Exercise directions: In the records that follow, find each line with the word "know" and copy it.

Segment Open

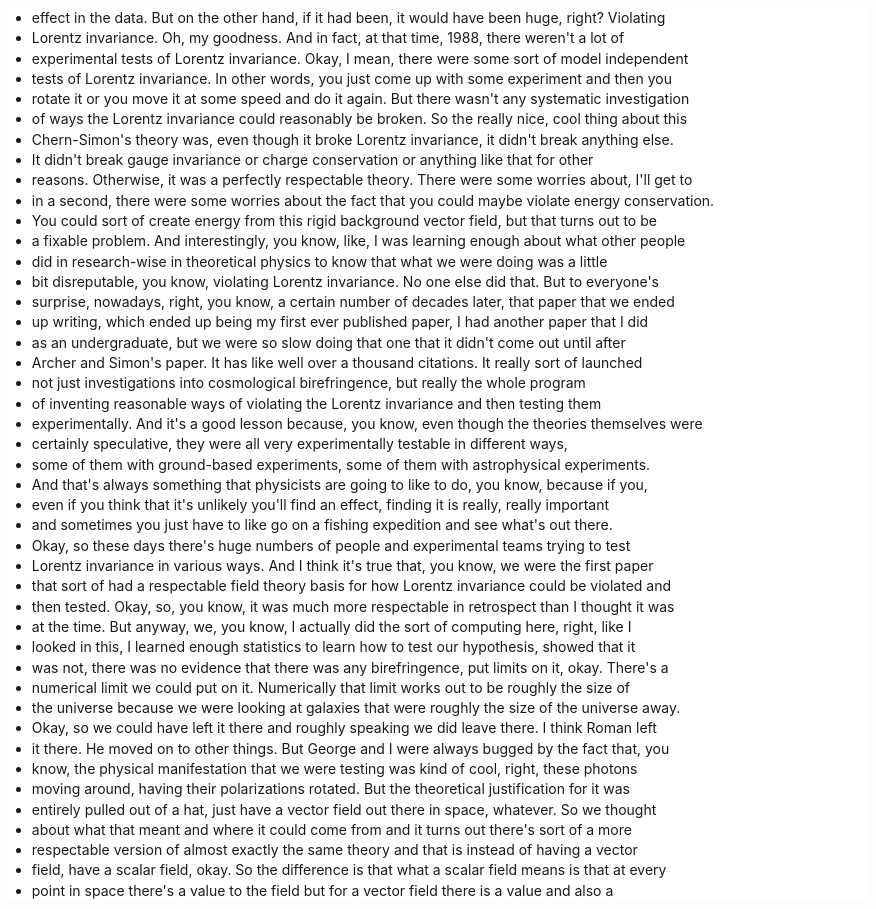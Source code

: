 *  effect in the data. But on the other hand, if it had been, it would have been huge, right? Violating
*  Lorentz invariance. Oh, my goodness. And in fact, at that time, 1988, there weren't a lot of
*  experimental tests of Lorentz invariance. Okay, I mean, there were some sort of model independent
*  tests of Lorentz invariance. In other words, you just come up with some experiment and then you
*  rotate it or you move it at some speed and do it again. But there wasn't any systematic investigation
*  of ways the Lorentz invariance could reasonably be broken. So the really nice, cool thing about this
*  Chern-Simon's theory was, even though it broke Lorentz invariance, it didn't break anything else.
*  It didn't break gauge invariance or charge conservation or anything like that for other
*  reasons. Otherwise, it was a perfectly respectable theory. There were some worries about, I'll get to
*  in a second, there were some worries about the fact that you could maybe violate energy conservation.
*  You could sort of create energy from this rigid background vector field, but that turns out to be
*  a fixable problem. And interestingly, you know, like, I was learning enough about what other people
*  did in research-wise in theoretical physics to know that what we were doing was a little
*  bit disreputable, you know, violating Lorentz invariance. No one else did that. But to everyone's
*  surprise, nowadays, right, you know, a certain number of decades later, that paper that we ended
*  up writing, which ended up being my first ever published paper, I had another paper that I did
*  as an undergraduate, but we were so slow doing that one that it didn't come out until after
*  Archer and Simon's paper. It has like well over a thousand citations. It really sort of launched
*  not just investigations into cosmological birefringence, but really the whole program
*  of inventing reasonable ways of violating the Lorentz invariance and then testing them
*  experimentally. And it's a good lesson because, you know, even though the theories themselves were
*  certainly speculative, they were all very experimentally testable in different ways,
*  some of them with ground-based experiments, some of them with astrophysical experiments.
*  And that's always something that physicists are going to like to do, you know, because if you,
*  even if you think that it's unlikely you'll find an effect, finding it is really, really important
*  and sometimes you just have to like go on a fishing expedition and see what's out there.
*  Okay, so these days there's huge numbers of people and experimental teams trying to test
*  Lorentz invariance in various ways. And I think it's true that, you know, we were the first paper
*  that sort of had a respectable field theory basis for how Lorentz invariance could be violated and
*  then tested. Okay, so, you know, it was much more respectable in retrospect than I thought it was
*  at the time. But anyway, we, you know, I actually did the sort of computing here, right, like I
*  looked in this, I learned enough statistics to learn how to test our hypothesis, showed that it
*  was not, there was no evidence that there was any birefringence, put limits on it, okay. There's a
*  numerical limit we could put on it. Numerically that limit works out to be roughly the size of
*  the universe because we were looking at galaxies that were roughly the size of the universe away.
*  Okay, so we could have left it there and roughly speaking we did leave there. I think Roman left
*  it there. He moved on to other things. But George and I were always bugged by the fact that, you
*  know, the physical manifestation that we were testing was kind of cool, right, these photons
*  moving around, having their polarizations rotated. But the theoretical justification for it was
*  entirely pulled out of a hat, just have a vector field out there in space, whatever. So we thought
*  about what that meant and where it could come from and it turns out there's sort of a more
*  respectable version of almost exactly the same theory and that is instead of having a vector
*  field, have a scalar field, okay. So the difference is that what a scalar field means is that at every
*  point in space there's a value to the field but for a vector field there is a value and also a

Segment Closed
Segment Open

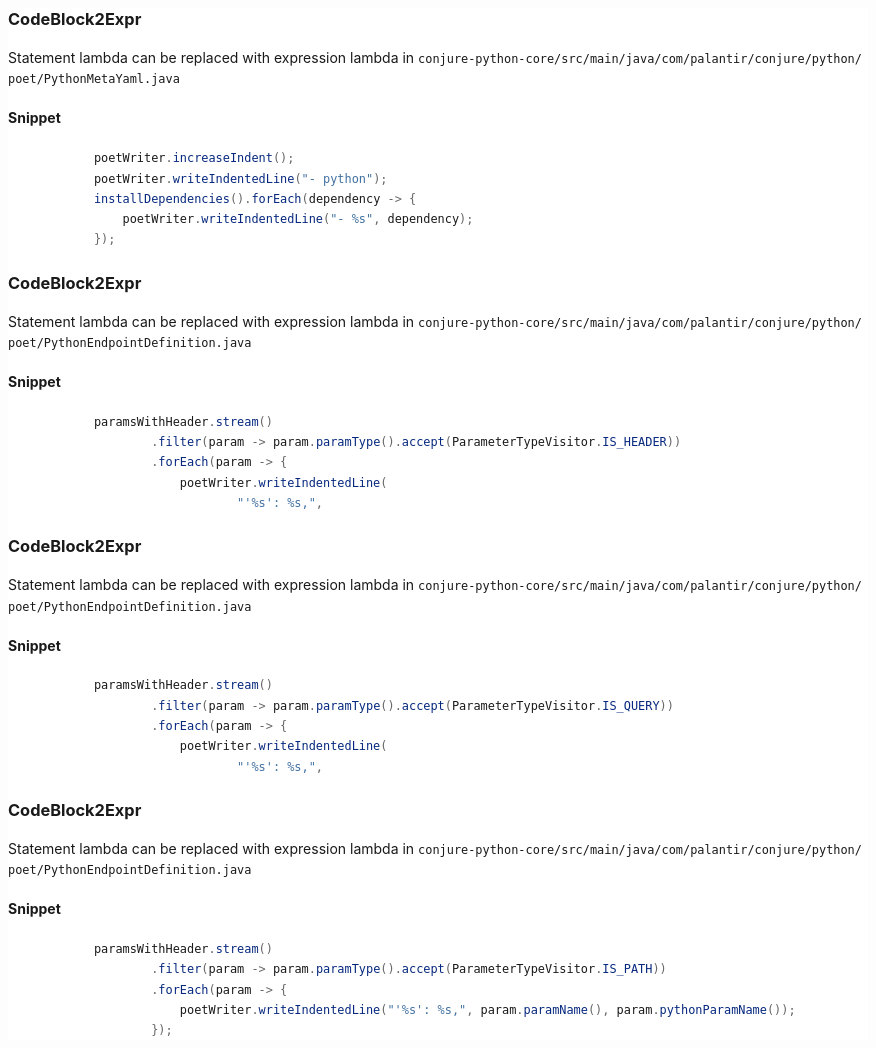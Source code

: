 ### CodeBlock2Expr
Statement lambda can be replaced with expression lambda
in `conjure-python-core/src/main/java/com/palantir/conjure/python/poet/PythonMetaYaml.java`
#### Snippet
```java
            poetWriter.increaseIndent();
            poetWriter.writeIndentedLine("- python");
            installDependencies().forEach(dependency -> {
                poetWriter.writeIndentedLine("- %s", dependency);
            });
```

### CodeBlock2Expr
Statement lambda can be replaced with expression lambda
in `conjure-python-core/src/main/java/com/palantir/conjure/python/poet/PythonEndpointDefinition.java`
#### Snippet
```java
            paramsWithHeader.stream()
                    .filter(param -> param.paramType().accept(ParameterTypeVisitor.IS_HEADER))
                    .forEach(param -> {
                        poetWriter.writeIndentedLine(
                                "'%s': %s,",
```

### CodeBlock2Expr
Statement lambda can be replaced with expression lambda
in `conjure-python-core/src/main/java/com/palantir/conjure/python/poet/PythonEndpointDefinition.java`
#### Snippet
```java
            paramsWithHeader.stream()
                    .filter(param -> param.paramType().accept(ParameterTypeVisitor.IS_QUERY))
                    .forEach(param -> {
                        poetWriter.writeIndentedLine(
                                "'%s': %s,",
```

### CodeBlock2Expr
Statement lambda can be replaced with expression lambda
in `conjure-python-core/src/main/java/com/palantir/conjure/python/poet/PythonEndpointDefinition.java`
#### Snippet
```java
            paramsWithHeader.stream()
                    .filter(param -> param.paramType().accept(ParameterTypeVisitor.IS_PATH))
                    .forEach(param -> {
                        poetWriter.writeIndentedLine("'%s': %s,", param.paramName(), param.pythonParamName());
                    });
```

Segment Closed
Segment Open

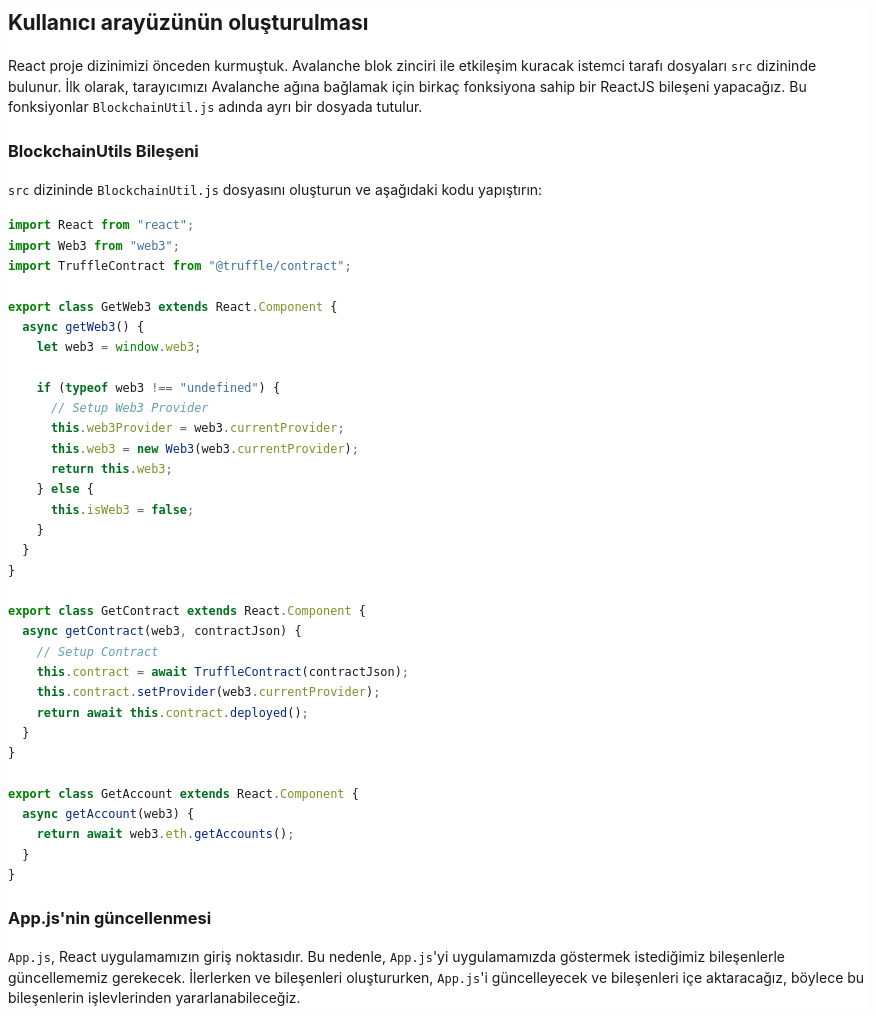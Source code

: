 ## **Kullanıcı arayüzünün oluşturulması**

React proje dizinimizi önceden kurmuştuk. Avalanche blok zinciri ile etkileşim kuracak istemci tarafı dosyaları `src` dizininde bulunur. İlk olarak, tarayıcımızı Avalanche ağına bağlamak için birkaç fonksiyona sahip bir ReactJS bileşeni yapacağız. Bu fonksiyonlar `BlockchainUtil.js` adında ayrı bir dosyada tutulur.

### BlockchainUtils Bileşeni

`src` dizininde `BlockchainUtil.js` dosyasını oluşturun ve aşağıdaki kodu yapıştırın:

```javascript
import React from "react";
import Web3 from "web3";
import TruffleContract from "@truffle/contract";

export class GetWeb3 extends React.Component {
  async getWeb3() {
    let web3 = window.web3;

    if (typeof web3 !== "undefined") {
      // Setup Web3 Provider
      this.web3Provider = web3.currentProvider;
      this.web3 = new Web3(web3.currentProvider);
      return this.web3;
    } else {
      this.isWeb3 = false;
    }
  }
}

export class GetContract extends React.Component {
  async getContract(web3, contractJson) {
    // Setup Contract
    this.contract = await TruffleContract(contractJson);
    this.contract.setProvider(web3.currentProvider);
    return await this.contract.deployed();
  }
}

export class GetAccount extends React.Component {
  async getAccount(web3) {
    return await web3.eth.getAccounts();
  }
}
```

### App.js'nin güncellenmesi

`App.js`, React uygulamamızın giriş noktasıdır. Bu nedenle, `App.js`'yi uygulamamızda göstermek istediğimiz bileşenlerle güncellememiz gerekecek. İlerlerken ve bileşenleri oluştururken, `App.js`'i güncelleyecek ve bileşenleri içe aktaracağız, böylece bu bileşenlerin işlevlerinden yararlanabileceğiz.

Segment Closed

Reply to the exercise:
*  a fixable problem. And interestingly, you know, like, I was learning enough about what other people
*  did in research-wise in theoretical physics to know that what we were doing was a little
*  bit disreputable, you know, violating Lorentz invariance. No one else did that. But to everyone's
*  surprise, nowadays, right, you know, a certain number of decades later, that paper that we ended
*  experimentally. And it's a good lesson because, you know, even though the theories themselves were
*  And that's always something that physicists are going to like to do, you know, because if you,
*  Lorentz invariance in various ways. And I think it's true that, you know, we were the first paper
*  then tested. Okay, so, you know, it was much more respectable in retrospect than I thought it was
*  at the time. But anyway, we, you know, I actually did the sort of computing here, right, like I
*  know, the physical manifestation that we were testing was kind of cool, right, these photons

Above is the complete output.